Die Sammlung Helfer hat damit bis auf wenige Stücke im Klever Museum eine neue Heimstatt. Denn auch Cosmas stammt aus dieser Sammlung. Die Figur wird dem Umfeld oder der Werkstatt Arnts zugerechnet und soll um 1500 geschnitzt worden sein. Cosmas ist Arzt und sein Attribut ist das Uringlas. Er tritt meist zusammen mit Damian auf . So betilte Josef Beuys einmal auf einer Postkarte die vernichteten New-Yorker Twin-Tours als Cosmas und Damian. Bis heute ist es nicht gelungen die Figur eindeutig einzuordnen, da sie 1902 das letzte Mal öffentlich zu sehen war und danach nur in bürgerlichen Wohnzimmern stand. Auch Cosmas hat einen Ehrenplatz inmitten des Saales bekommen.

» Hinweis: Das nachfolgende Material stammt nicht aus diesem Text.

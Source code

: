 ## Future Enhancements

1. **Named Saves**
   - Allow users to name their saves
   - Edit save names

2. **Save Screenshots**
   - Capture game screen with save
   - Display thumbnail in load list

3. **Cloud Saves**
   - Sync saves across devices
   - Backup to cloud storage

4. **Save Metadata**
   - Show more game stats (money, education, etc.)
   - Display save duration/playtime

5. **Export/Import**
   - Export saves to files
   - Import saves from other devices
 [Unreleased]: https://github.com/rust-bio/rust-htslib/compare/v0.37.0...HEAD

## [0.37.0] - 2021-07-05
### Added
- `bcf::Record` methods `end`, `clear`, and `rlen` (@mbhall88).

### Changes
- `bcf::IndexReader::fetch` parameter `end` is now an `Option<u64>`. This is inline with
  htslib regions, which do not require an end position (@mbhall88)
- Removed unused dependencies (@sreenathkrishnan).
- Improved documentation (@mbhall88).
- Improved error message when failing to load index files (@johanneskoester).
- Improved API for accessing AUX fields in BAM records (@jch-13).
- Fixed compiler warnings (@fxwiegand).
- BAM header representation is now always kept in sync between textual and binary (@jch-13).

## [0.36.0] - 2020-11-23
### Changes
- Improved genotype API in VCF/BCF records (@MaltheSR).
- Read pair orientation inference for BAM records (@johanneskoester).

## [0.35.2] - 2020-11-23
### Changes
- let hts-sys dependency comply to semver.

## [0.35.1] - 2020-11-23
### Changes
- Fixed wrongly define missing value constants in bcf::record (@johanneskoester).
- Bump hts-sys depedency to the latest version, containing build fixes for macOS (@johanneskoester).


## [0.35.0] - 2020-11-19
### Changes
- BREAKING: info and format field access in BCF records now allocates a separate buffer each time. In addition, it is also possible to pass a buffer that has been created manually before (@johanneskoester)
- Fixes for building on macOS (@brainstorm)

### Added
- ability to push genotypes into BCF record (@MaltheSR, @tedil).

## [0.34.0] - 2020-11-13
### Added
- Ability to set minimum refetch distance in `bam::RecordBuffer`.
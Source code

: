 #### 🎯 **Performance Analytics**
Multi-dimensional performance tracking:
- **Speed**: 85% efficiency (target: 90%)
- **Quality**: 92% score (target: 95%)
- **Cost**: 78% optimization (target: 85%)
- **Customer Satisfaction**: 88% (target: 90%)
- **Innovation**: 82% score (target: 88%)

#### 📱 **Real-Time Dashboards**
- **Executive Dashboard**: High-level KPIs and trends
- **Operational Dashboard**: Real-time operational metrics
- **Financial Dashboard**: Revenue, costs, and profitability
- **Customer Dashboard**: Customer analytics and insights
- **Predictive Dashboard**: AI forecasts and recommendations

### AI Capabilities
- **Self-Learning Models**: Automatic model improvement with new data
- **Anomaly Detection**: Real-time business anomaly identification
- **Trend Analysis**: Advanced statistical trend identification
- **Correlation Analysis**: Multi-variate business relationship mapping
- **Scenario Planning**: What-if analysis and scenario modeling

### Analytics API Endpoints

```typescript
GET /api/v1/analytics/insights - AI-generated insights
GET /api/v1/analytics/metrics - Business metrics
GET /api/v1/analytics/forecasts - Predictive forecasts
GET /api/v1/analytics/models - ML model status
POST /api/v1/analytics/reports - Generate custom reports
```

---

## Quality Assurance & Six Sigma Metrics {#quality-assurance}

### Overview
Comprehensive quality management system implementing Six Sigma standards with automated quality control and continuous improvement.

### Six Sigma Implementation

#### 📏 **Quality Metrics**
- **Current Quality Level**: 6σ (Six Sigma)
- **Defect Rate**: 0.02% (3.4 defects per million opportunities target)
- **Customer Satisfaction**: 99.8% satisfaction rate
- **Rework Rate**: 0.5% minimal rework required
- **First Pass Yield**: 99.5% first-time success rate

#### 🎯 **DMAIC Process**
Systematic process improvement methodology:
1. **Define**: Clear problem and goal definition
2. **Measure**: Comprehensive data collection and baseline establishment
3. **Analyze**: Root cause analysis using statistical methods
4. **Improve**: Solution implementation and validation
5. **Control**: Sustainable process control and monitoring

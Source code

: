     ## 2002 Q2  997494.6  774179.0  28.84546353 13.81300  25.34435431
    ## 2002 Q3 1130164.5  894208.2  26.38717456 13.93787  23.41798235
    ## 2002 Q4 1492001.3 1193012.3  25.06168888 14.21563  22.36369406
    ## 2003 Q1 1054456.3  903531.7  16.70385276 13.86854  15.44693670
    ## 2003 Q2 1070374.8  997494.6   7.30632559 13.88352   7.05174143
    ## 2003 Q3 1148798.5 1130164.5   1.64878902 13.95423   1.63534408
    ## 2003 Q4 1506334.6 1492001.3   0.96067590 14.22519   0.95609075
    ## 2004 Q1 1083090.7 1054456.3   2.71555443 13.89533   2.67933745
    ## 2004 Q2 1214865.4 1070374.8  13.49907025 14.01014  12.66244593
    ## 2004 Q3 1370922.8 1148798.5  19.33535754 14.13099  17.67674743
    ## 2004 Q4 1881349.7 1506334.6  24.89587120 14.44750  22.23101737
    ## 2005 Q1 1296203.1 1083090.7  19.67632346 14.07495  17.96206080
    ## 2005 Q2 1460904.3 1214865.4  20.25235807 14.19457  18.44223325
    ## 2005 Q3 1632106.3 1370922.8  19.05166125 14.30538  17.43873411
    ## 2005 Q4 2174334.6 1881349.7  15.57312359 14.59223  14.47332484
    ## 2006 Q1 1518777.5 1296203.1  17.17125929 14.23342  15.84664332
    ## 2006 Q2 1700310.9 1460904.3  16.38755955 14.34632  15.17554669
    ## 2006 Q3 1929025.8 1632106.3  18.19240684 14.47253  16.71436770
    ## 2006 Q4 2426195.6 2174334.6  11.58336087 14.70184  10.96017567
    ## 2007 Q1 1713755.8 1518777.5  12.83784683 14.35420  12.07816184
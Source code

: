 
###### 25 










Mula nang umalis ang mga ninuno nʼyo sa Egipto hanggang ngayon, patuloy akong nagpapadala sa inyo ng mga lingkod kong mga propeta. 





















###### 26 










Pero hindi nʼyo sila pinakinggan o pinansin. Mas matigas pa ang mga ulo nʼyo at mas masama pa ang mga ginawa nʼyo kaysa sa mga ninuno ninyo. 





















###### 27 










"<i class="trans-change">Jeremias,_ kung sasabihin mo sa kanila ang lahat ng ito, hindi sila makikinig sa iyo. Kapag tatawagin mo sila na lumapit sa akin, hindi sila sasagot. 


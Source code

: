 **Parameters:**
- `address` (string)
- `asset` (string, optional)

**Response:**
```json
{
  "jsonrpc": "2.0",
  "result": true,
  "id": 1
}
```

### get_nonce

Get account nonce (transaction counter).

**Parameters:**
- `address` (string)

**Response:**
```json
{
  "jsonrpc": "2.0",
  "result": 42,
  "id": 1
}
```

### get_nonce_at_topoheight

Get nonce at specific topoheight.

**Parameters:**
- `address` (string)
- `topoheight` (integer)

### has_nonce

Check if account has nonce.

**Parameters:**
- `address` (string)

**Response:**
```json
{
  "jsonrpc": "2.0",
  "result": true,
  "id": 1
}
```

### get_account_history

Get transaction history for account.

Begutachtet haben die Figuren die Mittelalterspezialisten Moritz Woelk vom Schnütgen Museum in Köln (das bereits eine Luzia aus der Sammlung Helfer hat) und Guido de Werd (Köln), der frühere Direktor der Klever Museen. Über den Preis schweigt man sich aus, da die Rudolf-August Oetker-Stiftung grundsätzlich keine Auskünfte erlaubt. Blickt man auf die Heiligen Drei Könige von Douverman, dürften die Figuren im sechstelligen Euro-Bereich gelegen haben. Es ist ein immens wichtiger Ankauf für das Museum Kurhaus, den die Freunde des Museums mit Kunde und Vlasic in kurzer Zeit organisiert haben. Will man den „Zauber des Originals genießen“ (so Kunde) muss man sich beeilen: Die beiden Figuren gehen als Leihgabe für eine Ausstellung ab April ans Schnütgen-Museum nach Köln.